(Rendered images with source text)
- Opening Delimiter -

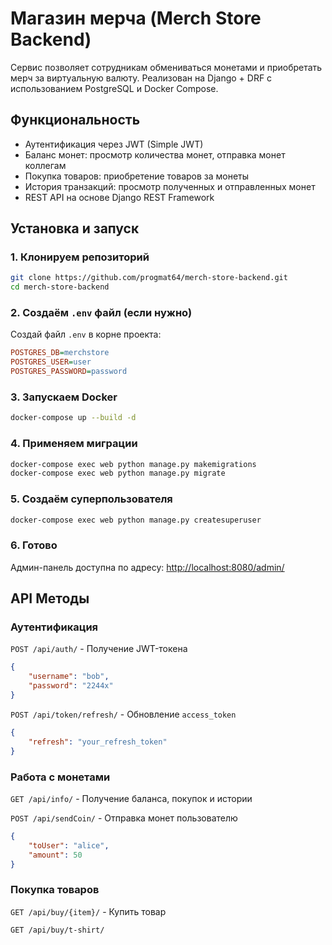 # Магазин мерча (Merch Store Backend)
Сервис позволяет сотрудникам обмениваться монетами и приобретать мерч за виртуальную валюту. Реализован на Django + DRF с использованием PostgreSQL и Docker Compose.

## Функциональность
- Аутентификация через JWT (Simple JWT)
- Баланс монет: просмотр количества монет, отправка монет коллегам
- Покупка товаров: приобретение товаров за монеты
- История транзакций: просмотр полученных и отправленных монет
- REST API на основе Django REST Framework

## Установка и запуск
### 1. Клонируем репозиторий
```bash
git clone https://github.com/progmat64/merch-store-backend.git
cd merch-store-backend
```

### 2. Создаём `.env` файл (если нужно)
Создай файл `.env` в корне проекта:
```ini
POSTGRES_DB=merchstore
POSTGRES_USER=user
POSTGRES_PASSWORD=password
```

### 3. Запускаем Docker
```bash
docker-compose up --build -d
```

### 4. Применяем миграции
```bash
docker-compose exec web python manage.py makemigrations
docker-compose exec web python manage.py migrate
```

### 5. Создаём суперпользователя
```bash
docker-compose exec web python manage.py createsuperuser
```

### 6. Готово
Админ-панель доступна по адресу: [http://localhost:8080/admin/](http://localhost:8080/admin/)

## API Методы
### Аутентификация
`POST /api/auth/` - Получение JWT-токена  
```json
{
    "username": "bob",
    "password": "2244x"
}
```

`POST /api/token/refresh/` - Обновление `access_token`
```json
{
    "refresh": "your_refresh_token"
}
```

### Работа с монетами
`GET /api/info/` - Получение баланса, покупок и истории

`POST /api/sendCoin/` - Отправка монет пользователю
```json
{
    "toUser": "alice",
    "amount": 50
}
```

### Покупка товаров
`GET /api/buy/{item}/` - Купить товар  

```
GET /api/buy/t-shirt/
```
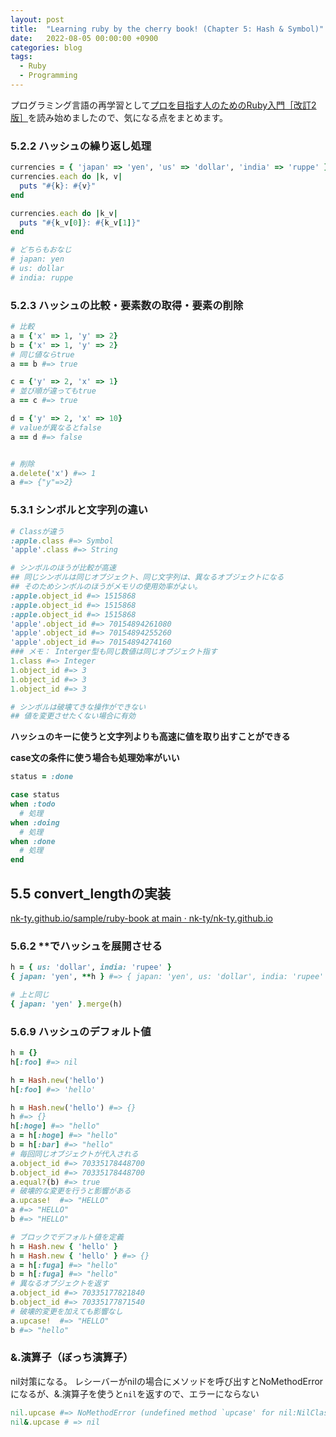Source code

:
 ```yaml
---
layout: post
title:  "Learning ruby by the cherry book! (Chapter 5: Hash & Symbol)"
date:   2022-08-05 00:00:00 +0900
categories: blog
tags:
  - Ruby
  - Programming
---
```


プログラミング言語の再学習として[プロを目指す人のためのRuby入門［改訂2版］](https://gihyo.jp/book/2021/978-4-297-12437-3)を読み始めましたので、気になる点をまとめます。

### 5.2.2 ハッシュの繰り返し処理

```ruby
currencies = { 'japan' => 'yen', 'us' => 'dollar', 'india' => 'ruppe' }
currencies.each do |k, v|
  puts "#{k}: #{v}"
end

currencies.each do |k_v|
  puts "#{k_v[0]}: #{k_v[1]}"
end

# どちらもおなじ
# japan: yen
# us: dollar
# india: ruppe
```

### 5.2.3 ハッシュの比較・要素数の取得・要素の削除

```ruby
# 比較
a = {'x' => 1, 'y' => 2}
b = {'x' => 1, 'y' => 2}
# 同じ値ならtrue
a == b #=> true

c = {'y' => 2, 'x' => 1}
# 並び順が違ってもtrue
a == c #=> true

d = {'y' => 2, 'x' => 10}
# valueが異なるとfalse
a == d #=> false


# 削除
a.delete('x') #=> 1
a #=> {"y"=>2}
```

### 5.3.1 シンボルと文字列の違い

```ruby
# Classが違う
:apple.class #=> Symbol
'apple'.class #=> String

# シンボルのほうが比較が高速
## 同じシンボルは同じオブジェクト、同じ文字列は、異なるオブジェクトになる
## そのためシンボルのほうがメモリの使用効率がよい。
:apple.object_id #=> 1515868
:apple.object_id #=> 1515868
:apple.object_id #=> 1515868
'apple'.object_id #=> 70154894261080
'apple'.object_id #=> 70154894255260
'apple'.object_id #=> 70154894274160
### メモ： Interger型も同じ数値は同じオブジェクト指す
1.class #=> Integer
1.object_id #=> 3
1.object_id #=> 3
1.object_id #=> 3

# シンボルは破壊てきな操作ができない
## 値を変更させたくない場合に有効
```

**ハッシュのキーに使うと文字列よりも高速に値を取り出すことができる**

**case文の条件に使う場合も処理効率がいい**
```ruby
status = :done

case status
when :todo
  # 処理
when :doing
  # 処理
when :done
  # 処理
end
```

## 5.5 convert_lengthの実装
[nk-ty.github.io/sample/ruby-book at main · nk-ty/nk-ty.github.io](https://github.com/nk-ty/nk-ty.github.io/tree/main/sample/ruby-book)

### 5.6.2 **でハッシュを展開させる

```ruby
h = { us: 'dollar', india: 'rupee' }
{ japan: 'yen', **h } #=> { japan: 'yen', us: 'dollar', india: 'rupee' }

# 上と同じ
{ japan: 'yen' }.merge(h)
```

### 5.6.9 ハッシュのデフォルト値

```ruby
h = {}
h[:foo] #=> nil

h = Hash.new('hello')
h[:foo] #=> 'hello'

h = Hash.new('hello') #=> {}
h #=> {}
h[:hoge] #=> "hello"
a = h[:hoge] #=> "hello"
b = h[:bar] #=> "hello"
# 毎回同じオブジェクトが代入される
a.object_id #=> 70335178448700
b.object_id #=> 70335178448700
a.equal?(b) #=> true
# 破壊的な変更を行うと影響がある
a.upcase!  #=> "HELLO"
a #=> "HELLO"
b #=> "HELLO"

# ブロックでデフォルト値を定義
h = Hash.new { 'hello' }
h = Hash.new { 'hello' } #=> {}
a = h[:fuga] #=> "hello"
b = h[:fuga] #=> "hello"
# 異なるオブジェクトを返す
a.object_id #=> 70335177821840
b.object_id #=> 70335177871540
# 破壊的変更を加えても影響なし
a.upcase!  #=> "HELLO"
b #=> "hello"
```

### &.演算子（ぼっち演算子）
nil対策になる。
レシーバーがnilの場合にメソッドを呼び出すとNoMethodErrorになるが、&.演算子を使うと`nil`を返すので、エラーにならない

```ruby
nil.upcase #=> NoMethodError (undefined method `upcase' for nil:NilClass)
nil&.upcase # => nil
```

- Closing Delimiter -

Each line from the top of the records through the one containing "- Аутентификация через JWT (Simple JWT)" needs to be transcribed exactly, without pictures.

 # Магазин мерча (Merch Store Backend)
Сервис позволяет сотрудникам обмениваться монетами и приобретать мерч за виртуальную валюту. Реализован на Django + DRF с использованием PostgreSQL и Docker Compose.

## Функциональность
- Аутентификация через JWT (Simple JWT)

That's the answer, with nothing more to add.